> _HOW TO COMPLETE THIS TASK_
Each line below with the word "stored" needs to be copied.
_ _ _ _
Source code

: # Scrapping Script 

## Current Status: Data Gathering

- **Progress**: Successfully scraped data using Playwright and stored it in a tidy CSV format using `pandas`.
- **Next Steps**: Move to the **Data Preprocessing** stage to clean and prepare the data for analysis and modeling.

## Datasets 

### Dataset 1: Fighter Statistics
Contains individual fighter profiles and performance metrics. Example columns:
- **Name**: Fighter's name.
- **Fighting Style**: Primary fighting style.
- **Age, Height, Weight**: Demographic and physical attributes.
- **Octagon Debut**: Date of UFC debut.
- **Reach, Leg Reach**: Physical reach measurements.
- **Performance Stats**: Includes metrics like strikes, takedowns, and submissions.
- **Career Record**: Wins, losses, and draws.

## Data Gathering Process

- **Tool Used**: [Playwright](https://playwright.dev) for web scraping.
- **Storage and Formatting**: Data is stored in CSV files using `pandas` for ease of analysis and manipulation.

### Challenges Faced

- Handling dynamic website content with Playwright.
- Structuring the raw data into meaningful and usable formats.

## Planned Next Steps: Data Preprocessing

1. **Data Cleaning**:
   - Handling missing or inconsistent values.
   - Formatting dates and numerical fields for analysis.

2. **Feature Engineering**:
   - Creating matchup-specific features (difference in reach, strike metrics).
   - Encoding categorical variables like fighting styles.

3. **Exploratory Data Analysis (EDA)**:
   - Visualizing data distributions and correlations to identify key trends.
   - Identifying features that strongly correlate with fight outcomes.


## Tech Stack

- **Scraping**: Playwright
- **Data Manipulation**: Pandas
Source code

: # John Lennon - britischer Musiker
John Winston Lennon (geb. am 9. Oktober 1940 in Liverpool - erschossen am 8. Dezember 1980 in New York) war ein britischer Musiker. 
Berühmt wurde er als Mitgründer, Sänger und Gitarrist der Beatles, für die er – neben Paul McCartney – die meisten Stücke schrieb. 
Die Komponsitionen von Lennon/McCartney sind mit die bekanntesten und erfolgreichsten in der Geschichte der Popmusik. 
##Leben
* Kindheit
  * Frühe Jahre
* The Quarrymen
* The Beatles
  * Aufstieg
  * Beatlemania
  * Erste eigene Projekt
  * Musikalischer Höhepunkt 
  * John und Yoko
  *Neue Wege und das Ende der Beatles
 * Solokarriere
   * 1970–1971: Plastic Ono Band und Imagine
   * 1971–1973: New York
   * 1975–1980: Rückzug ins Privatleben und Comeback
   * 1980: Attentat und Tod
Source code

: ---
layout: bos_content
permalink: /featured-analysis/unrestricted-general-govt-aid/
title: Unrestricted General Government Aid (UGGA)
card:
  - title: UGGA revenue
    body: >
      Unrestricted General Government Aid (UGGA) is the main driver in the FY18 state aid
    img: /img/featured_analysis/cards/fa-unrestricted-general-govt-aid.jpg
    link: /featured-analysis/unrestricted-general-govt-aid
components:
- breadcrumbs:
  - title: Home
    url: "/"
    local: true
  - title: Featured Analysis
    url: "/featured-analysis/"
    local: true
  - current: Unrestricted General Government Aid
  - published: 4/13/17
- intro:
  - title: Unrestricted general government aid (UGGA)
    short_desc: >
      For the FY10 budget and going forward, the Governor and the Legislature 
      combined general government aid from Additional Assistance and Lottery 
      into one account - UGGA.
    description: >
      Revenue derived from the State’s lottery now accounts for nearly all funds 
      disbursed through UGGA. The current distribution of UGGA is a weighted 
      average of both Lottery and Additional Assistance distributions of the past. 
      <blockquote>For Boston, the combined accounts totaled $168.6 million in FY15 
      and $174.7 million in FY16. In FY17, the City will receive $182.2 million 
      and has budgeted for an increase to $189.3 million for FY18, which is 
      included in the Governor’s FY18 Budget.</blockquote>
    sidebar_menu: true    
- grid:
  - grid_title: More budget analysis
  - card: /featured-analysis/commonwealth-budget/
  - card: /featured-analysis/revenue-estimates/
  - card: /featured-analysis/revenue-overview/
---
_ _ _ _
> _YOUR RESPONSE_
- **Progress**: Successfully scraped data using Playwright and stored it in a tidy CSV format using `pandas`.
- **Storage and Formatting**: Data is stored in CSV files using `pandas` for ease of analysis and manipulation.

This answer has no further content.